Problem statement: Make your reply a word-for-word repeat of the records.

Saved entries:
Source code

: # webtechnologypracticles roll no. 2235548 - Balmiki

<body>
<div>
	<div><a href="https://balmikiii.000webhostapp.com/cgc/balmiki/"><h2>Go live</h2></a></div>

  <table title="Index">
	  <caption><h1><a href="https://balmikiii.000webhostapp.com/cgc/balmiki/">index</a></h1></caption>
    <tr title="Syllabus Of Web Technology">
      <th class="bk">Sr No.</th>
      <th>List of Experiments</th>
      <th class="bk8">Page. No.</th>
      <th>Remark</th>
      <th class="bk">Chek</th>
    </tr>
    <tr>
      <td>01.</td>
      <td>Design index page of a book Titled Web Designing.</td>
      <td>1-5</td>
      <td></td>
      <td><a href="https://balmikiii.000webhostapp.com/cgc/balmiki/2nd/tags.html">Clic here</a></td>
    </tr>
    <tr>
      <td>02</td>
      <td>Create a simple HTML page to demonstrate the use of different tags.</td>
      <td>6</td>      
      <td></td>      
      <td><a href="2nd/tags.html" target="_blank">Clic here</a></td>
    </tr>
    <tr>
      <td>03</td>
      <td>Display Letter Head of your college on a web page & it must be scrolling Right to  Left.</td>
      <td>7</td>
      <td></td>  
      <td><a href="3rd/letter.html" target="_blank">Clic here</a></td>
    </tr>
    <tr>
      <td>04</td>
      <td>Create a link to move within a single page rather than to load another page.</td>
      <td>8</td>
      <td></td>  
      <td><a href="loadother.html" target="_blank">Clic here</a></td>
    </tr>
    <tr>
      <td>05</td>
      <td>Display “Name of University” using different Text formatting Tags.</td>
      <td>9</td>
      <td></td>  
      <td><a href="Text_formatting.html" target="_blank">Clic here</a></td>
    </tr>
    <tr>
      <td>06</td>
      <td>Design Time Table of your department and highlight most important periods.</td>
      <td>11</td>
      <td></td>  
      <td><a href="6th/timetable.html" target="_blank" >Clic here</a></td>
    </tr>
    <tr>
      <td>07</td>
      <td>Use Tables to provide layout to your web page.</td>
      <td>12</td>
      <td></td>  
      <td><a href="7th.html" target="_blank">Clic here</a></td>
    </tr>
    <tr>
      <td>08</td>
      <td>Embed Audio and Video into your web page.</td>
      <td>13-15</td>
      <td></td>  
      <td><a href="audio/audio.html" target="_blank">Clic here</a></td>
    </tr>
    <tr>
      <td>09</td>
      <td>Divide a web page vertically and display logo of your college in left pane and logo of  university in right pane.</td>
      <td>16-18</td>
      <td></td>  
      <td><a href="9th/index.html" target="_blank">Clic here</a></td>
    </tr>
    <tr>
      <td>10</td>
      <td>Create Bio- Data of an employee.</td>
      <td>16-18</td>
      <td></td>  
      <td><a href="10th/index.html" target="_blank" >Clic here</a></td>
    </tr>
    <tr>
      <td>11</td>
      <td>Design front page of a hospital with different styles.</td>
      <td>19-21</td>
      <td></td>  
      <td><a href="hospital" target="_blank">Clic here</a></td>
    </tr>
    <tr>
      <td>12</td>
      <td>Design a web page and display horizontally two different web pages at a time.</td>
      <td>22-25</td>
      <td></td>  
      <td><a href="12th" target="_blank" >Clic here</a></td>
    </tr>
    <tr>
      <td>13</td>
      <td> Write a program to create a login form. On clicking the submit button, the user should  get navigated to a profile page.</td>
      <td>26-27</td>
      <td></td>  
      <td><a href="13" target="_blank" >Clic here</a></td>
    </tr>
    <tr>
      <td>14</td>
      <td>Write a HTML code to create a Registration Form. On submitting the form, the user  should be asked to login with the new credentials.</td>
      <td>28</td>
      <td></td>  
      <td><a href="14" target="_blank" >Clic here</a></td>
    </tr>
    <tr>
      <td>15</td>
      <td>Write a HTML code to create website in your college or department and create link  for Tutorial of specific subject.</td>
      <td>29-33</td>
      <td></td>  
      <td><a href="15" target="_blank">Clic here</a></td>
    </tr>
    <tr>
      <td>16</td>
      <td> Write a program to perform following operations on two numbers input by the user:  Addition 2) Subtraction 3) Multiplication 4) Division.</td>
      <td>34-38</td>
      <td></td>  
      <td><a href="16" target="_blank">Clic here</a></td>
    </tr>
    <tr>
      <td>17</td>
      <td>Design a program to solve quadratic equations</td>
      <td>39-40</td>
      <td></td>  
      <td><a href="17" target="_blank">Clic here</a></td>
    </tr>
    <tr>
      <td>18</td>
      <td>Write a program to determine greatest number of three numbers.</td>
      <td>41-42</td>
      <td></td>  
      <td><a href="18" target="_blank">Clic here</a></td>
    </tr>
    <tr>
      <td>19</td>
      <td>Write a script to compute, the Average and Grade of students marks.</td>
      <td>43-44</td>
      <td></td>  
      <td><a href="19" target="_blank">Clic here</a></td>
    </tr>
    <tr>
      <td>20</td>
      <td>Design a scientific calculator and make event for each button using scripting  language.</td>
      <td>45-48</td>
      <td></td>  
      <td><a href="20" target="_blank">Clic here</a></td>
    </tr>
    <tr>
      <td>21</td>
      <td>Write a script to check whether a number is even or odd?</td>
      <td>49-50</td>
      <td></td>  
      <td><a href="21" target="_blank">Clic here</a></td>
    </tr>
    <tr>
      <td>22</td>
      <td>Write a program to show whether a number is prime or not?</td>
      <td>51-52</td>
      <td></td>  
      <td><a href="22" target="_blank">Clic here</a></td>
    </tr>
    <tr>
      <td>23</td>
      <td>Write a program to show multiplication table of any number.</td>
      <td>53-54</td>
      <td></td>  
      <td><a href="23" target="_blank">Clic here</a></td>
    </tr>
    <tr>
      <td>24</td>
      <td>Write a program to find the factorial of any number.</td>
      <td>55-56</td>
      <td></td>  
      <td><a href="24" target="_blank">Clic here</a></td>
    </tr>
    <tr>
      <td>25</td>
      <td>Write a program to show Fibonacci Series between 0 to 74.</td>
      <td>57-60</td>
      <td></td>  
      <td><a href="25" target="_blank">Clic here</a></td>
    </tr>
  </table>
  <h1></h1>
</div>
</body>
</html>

Output of the exercise:
Source code

: # webtechnologypracticles roll no. 2235548 - Balmiki

<body>
<div>
	<div><a href="https://balmikiii.000webhostapp.com/cgc/balmiki/"><h2>Go live</h2></a></div>

  <table title="Index">
	  <caption><h1><a href="https://balmikiii.000webhostapp.com/cgc/balmiki/">index</a></h1></caption>
    <tr title="Syllabus Of Web Technology">
      <th class="bk">Sr No.</th>
      <th>List of Experiments</th>
      <th class="bk8">Page. No.</th>
      <th>Remark</th>
      <th class="bk">Chek</th>
    </tr>
    <tr>
      <td>01.</td>
      <td>Design index page of a book Titled Web Designing.</td>
      <td>1-5</td>
      <td></td>
      <td><a href="https://balmikiii.000webhostapp.com/cgc/balmiki/2nd/tags.html">Clic here</a></td>
    </tr>
    <tr>
      <td>02</td>
      <td>Create a simple HTML page to demonstrate the use of different tags.</td>
      <td>6</td>      
      <td></td>      
      <td><a href="2nd/tags.html" target="_blank">Clic here</a></td>
    </tr>
    <tr>
      <td>03</td>
      <td>Display Letter Head of your college on a web page & it must be scrolling Right to  Left.</td>
      <td>7</td>
      <td></td>  
      <td><a href="3rd/letter.html" target="_blank">Clic here</a></td>
    </tr>
    <tr>
      <td>04</td>
      <td>Create a link to move within a single page rather than to load another page.</td>
      <td>8</td>
      <td></td>  
      <td><a href="loadother.html" target="_blank">Clic here</a></td>
    </tr>
    <tr>
      <td>05</td>
      <td>Display “Name of University” using different Text formatting Tags.</td>
      <td>9</td>
      <td></td>  
      <td><a href="Text_formatting.html" target="_blank">Clic here</a></td>
    </tr>
    <tr>
      <td>06</td>
      <td>Design Time Table of your department and highlight most important periods.</td>
      <td>11</td>
      <td></td>  
      <td><a href="6th/timetable.html" target="_blank" >Clic here</a></td>
    </tr>
    <tr>
      <td>07</td>
      <td>Use Tables to provide layout to your web page.</td>
      <td>12</td>
      <td></td>  
      <td><a href="7th.html" target="_blank">Clic here</a></td>
    </tr>
    <tr>
      <td>08</td>
      <td>Embed Audio and Video into your web page.</td>
      <td>13-15</td>
      <td></td>  
      <td><a href="audio/audio.html" target="_blank">Clic here</a></td>
    </tr>
    <tr>
      <td>09</td>
      <td>Divide a web page vertically and display logo of your college in left pane and logo of  university in right pane.</td>
      <td>16-18</td>
      <td></td>  
      <td><a href="9th/index.html" target="_blank">Clic here</a></td>
    </tr>
    <tr>
      <td>10</td>
      <td>Create Bio- Data of an employee.</td>
      <td>16-18</td>
      <td></td>  
      <td><a href="10th/index.html" target="_blank" >Clic here</a></td>
    </tr>
    <tr>
      <td>11</td>
      <td>Design front page of a hospital with different styles.</td>
      <td>19-21</td>
      <td></td>  
      <td><a href="hospital" target="_blank">Clic here</a></td>
    </tr>
    <tr>
      <td>12</td>
      <td>Design a web page and display horizontally two different web pages at a time.</td>
      <td>22-25</td>
      <td></td>  
      <td><a href="12th" target="_blank" >Clic here</a></td>
    </tr>
    <tr>
      <td>13</td>
      <td> Write a program to create a login form. On clicking the submit button, the user should  get navigated to a profile page.</td>
      <td>26-27</td>
      <td></td>  
      <td><a href="13" target="_blank" >Clic here</a></td>
    </tr>
    <tr>
      <td>14</td>
      <td>Write a HTML code to create a Registration Form. On submitting the form, the user  should be asked to login with the new credentials.</td>
      <td>28</td>
      <td></td>  
      <td><a href="14" target="_blank" >Clic here</a></td>
    </tr>
    <tr>
      <td>15</td>
      <td>Write a HTML code to create website in your college or department and create link  for Tutorial of specific subject.</td>
      <td>29-33</td>
      <td></td>  
      <td><a href="15" target="_blank">Clic here</a></td>
    </tr>
    <tr>
      <td>16</td>
      <td> Write a program to perform following operations on two numbers input by the user:  Addition 2) Subtraction 3) Multiplication 4) Division.</td>
      <td>34-38</td>
      <td></td>  
      <td><a href="16" target="_blank">Clic here</a></td>
    </tr>
    <tr>
      <td>17</td>
      <td>Design a program to solve quadratic equations</td>
      <td>39-40</td>
      <td></td>  
      <td><a href="17" target="_blank">Clic here</a></td>
    </tr>
    <tr>
      <td>18</td>
      <td>Write a program to determine greatest number of three numbers.</td>
      <td>41-42</td>
      <td></td>  
      <td><a href="18" target="_blank">Clic here</a></td>
    </tr>
    <tr>
      <td>19</td>
      <td>Write a script to compute, the Average and Grade of students marks.</td>
      <td>43-44</td>
      <td></td>  
      <td><a href="19" target="_blank">Clic here</a></td>
    </tr>
    <tr>
      <td>20</td>
      <td>Design a scientific calculator and make event for each button using scripting  language.</td>
      <td>45-48</td>
      <td></td>  
      <td><a href="20" target="_blank">Clic here</a></td>
    </tr>
    <tr>
      <td>21</td>
      <td>Write a script to check whether a number is even or odd?</td>
      <td>49-50</td>
      <td></td>  
      <td><a href="21" target="_blank">Clic here</a></td>
    </tr>
    <tr>
      <td>22</td>
      <td>Write a program to show whether a number is prime or not?</td>
      <td>51-52</td>
      <td></td>  
      <td><a href="22" target="_blank">Clic here</a></td>
    </tr>
    <tr>
      <td>23</td>
      <td>Write a program to show multiplication table of any number.</td>
      <td>53-54</td>
      <td></td>  
      <td><a href="23" target="_blank">Clic here</a></td>
    </tr>
    <tr>
      <td>24</td>
      <td>Write a program to find the factorial of any number.</td>
      <td>55-56</td>
      <td></td>  
      <td><a href="24" target="_blank">Clic here</a></td>
    </tr>
    <tr>
      <td>25</td>
      <td>Write a program to show Fibonacci Series between 0 to 74.</td>
      <td>57-60</td>
      <td></td>  
      <td><a href="25" target="_blank">Clic here</a></td>
    </tr>
  </table>
  <h1></h1>
</div>
</body>
</html>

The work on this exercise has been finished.